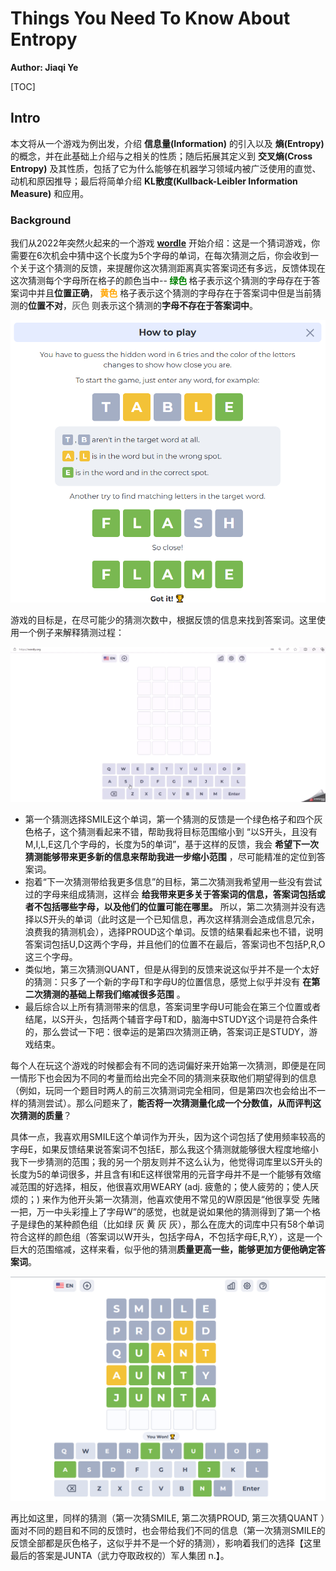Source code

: # Things You Need To Know About Entropy

**Author: Jiaqi Ye**

[TOC]

## Intro

本文将从一个游戏为例出发，介绍 **信息量(Information)** 的引入以及 **熵(Entropy)** 的概念，并在此基础上介绍与之相关的性质；随后拓展其定义到 **交叉熵(Cross Entropy)** 及其性质，包括了它为什么能够在机器学习领域内被广泛使用的直觉、动机和原因推导；最后将简单介绍 **KL散度(Kullback-Leibler Information Measure)** 和应用。

### Background

我们从2022年突然火起来的一个游戏 **[wordle](https://wordly.org/)** 开始介绍：这是一个猜词游戏，你需要在6次机会中猜中这个长度为5个字母的单词，在每次猜测之后，你会收到一个关于这个猜测的反馈，来提醒你这次猜测距离真实答案词还有多远，反馈体现在这次猜测每个字母所在格子的颜色当中--<span style="color: green; font-weight: bold;"> 绿色 </span> 格子表示这个猜测的字母存在于答案词中并且**位置正确**，<span style="color: orange; font-weight: bold;"> 黄色</span> 格子表示这个猜测的字母存在于答案词中但是当前猜测的**位置不对**，<span style="color: grey; font-weight: bold;">灰色</span> 则表示这个猜测的**字母不存在于答案词中**。

![Wordle Game Screenshot](wordle.png)

游戏的目标是，在尽可能少的猜测次数中，根据反馈的信息来找到答案词。这里使用一个例子来解释猜测过程：

<img src="study.gif" alt="study guess in wordle">

- 第一个猜测选择SMILE这个单词，第一个猜测的反馈是一个绿色格子和四个灰色格子，这个猜测看起来不错，帮助我将目标范围缩小到 “以S开头，且没有M,I,L,E这几个字母的，长度为5的单词”，基于这样的反馈，我会 **希望下一次猜测能够带来更多新的信息来帮助我进一步缩小范围** ，尽可能精准的定位到答案词。
- 抱着“下一次猜测带给我更多信息”的目标，第二次猜测我希望用一些没有尝试过的字母来组成猜测，这样会 **给我带来更多关于答案词的信息，答案词包括或者不包括哪些字母，以及他们的位置可能在哪里。** 所以，第二次猜测并没有选择以S开头的单词（此时这是一个已知信息，再次这样猜测会造成信息冗余，浪费我的猜测机会），选择PROUD这个单词。反馈的结果看起来也不错，说明答案词包括U,D这两个字母，并且他们的位置不在最后，答案词也不包括P,R,O这三个字母。
- 类似地，第三次猜测QUANT，但是从得到的反馈来说这似乎并不是一个太好的猜测：只多了一个新的字母T和字母U的位置信息，感觉上似乎并没有 **在第二次猜测的基础上帮我们缩减很多范围** 。
- 最后综合以上所有猜测带来的信息，答案词里字母U可能会在第三个位置或者结尾，以S开头，包括两个辅音字母T和D，脑海中STUDY这个词是符合条件的，那么尝试一下吧：很幸运的是第四次猜测正确，答案词正是STUDY，游戏结束。

每个人在玩这个游戏的时候都会有不同的选词偏好来开始第一次猜测，即便是在同一情形下也会因为不同的考量而给出完全不同的猜测来获取他们期望得到的信息（例如，玩同一个题目时两人的前三次猜测词完全相同，但是第四次也会给出不一样的猜测尝试）。那么问题来了，**能否将一次猜测量化成一个分数值，从而评判这次猜测的质量**？

具体一点，我喜欢用SMILE这个单词作为开头，因为这个词包括了使用频率较高的字母E，如果反馈结果说答案词不包括E，那么我这个猜测就能够很大程度地缩小我下一步猜测的范围；我的另一个朋友则并不这么认为，他觉得词库里以S开头的长度为5的单词很多，并且含有I和E这样很常用的元音字母并不是一个能够有效缩减范围的好选择，相反，他很喜欢用WEARY (adj. 疲惫的；使人疲劳的；使人厌烦的；) 来作为他开头第一次猜测，他喜欢使用不常见的W原因是“他很享受 先赌一把，万一中头彩撞上了字母W”的感觉，也就是说如果他的猜测得到了第一个格子是绿色的某种颜色组（比如绿 灰 黄 灰 灰），那么在庞大的词库中只有58个单词符合这样的颜色组（答案词以W开头，包括字母A，不包括字母E,R,Y），这是一个巨大的范围缩减，这样来看，似乎他的猜测**质量更高一些，能够更加方便他确定答案词**。

<img src="junta.png" alt="junta guess in wordle">

再比如这里，同样的猜测（第一次猜SMILE, 第二次猜PROUD, 第三次猜QUANT ）面对不同的题目和不同的反馈时，也会带给我们不同的信息（第一次猜测SMILE的反馈全部都是灰色格子，这似乎并不是一个好的猜测），影响着我们的选择【这里最后的答案是JUNTA（武力夺取政权的）军人集团 n.】。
######
- What is required: Excluding the pictures, transcribe all of the entries exactly.

- Response to the exercise:
Source code

: # Things You Need To Know About Entropy

**Author: Jiaqi Ye**

[TOC]

## Intro

本文将从一个游戏为例出发，介绍 **信息量(Information)** 的引入以及 **熵(Entropy)** 的概念，并在此基础上介绍与之相关的性质；随后拓展其定义到 **交叉熵(Cross Entropy)** 及其性质，包括了它为什么能够在机器学习领域内被广泛使用的直觉、动机和原因推导；最后将简单介绍 **KL散度(Kullback-Leibler Information Measure)** 和应用。

### Background

我们从2022年突然火起来的一个游戏 **[wordle](https://wordly.org/)** 开始介绍：这是一个猜词游戏，你需要在6次机会中猜中这个长度为5个字母的单词，在每次猜测之后，你会收到一个关于这个猜测的反馈，来提醒你这次猜测距离真实答案词还有多远，反馈体现在这次猜测每个字母所在格子的颜色当中--<span style="color: green; font-weight: bold;"> 绿色 </span> 格子表示这个猜测的字母存在于答案词中并且**位置正确**，<span style="color: orange; font-weight: bold;"> 黄色</span> 格子表示这个猜测的字母存在于答案词中但是当前猜测的**位置不对**，<span style="color: grey; font-weight: bold;">灰色</span> 则表示这个猜测的**字母不存在于答案词中**。

![Wordle Game Screenshot](wordle.png)

游戏的目标是，在尽可能少的猜测次数中，根据反馈的信息来找到答案词。这里使用一个例子来解释猜测过程：

<img src="study.gif" alt="study guess in wordle">

- 第一个猜测选择SMILE这个单词，第一个猜测的反馈是一个绿色格子和四个灰色格子，这个猜测看起来不错，帮助我将目标范围缩小到 “以S开头，且没有M,I,L,E这几个字母的，长度为5的单词”，基于这样的反馈，我会 **希望下一次猜测能够带来更多新的信息来帮助我进一步缩小范围** ，尽可能精准的定位到答案词。
- 抱着“下一次猜测带给我更多信息”的目标，第二次猜测我希望用一些没有尝试过的字母来组成猜测，这样会 **给我带来更多关于答案词的信息，答案词包括或者不包括哪些字母，以及他们的位置可能在哪里。** 所以，第二次猜测并没有选择以S开头的单词（此时这是一个已知信息，再次这样猜测会造成信息冗余，浪费我的猜测机会），选择PROUD这个单词。反馈的结果看起来也不错，说明答案词包括U,D这两个字母，并且他们的位置不在最后，答案词也不包括P,R,O这三个字母。
- 类似地，第三次猜测QUANT，但是从得到的反馈来说这似乎并不是一个太好的猜测：只多了一个新的字母T和字母U的位置信息，感觉上似乎并没有 **在第二次猜测的基础上帮我们缩减很多范围** 。
- 最后综合以上所有猜测带来的信息，答案词里字母U可能会在第三个位置或者结尾，以S开头，包括两个辅音字母T和D，脑海中STUDY这个词是符合条件的，那么尝试一下吧：很幸运的是第四次猜测正确，答案词正是STUDY，游戏结束。

每个人在玩这个游戏的时候都会有不同的选词偏好来开始第一次猜测，即便是在同一情形下也会因为不同的考量而给出完全不同的猜测来获取他们期望得到的信息（例如，玩同一个题目时两人的前三次猜测词完全相同，但是第四次也会给出不一样的猜测尝试）。那么问题来了，**能否将一次猜测量化成一个分数值，从而评判这次猜测的质量**？

具体一点，我喜欢用SMILE这个单词作为开头，因为这个词包括了使用频率较高的字母E，如果反馈结果说答案词不包括E，那么我这个猜测就能够很大程度地缩小我下一步猜测的范围；我的另一个朋友则并不这么认为，他觉得词库里以S开头的长度为5的单词很多，并且含有I和E这样很常用的元音字母并不是一个能够有效缩减范围的好选择，相反，他很喜欢用WEARY (adj. 疲惫的；使人疲劳的；使人厌烦的；) 来作为他开头第一次猜测，他喜欢使用不常见的W原因是“他很享受 先赌一把，万一中头彩撞上了字母W”的感觉，也就是说如果他的猜测得到了第一个格子是绿色的某种颜色组（比如绿 灰 黄 灰 灰），那么在庞大的词库中只有58个单词符合这样的颜色组（答案词以W开头，包括字母A，不包括字母E,R,Y），这是一个巨大的范围缩减，这样来看，似乎他的猜测**质量更高一些，能够更加方便他确定答案词**。

<img src="junta.png" alt="junta guess in wordle">

再比如这里，同样的猜测（第一次猜SMILE, 第二次猜PROUD, 第三次猜QUANT ）面对不同的题目和不同的反馈时，也会带给我们不同的信息（第一次猜测SMILE的反馈全部都是灰色格子，这似乎并不是一个好的猜测），影响着我们的选择【这里最后的答案是JUNTA（武力夺取政权的）军人集团 n.】。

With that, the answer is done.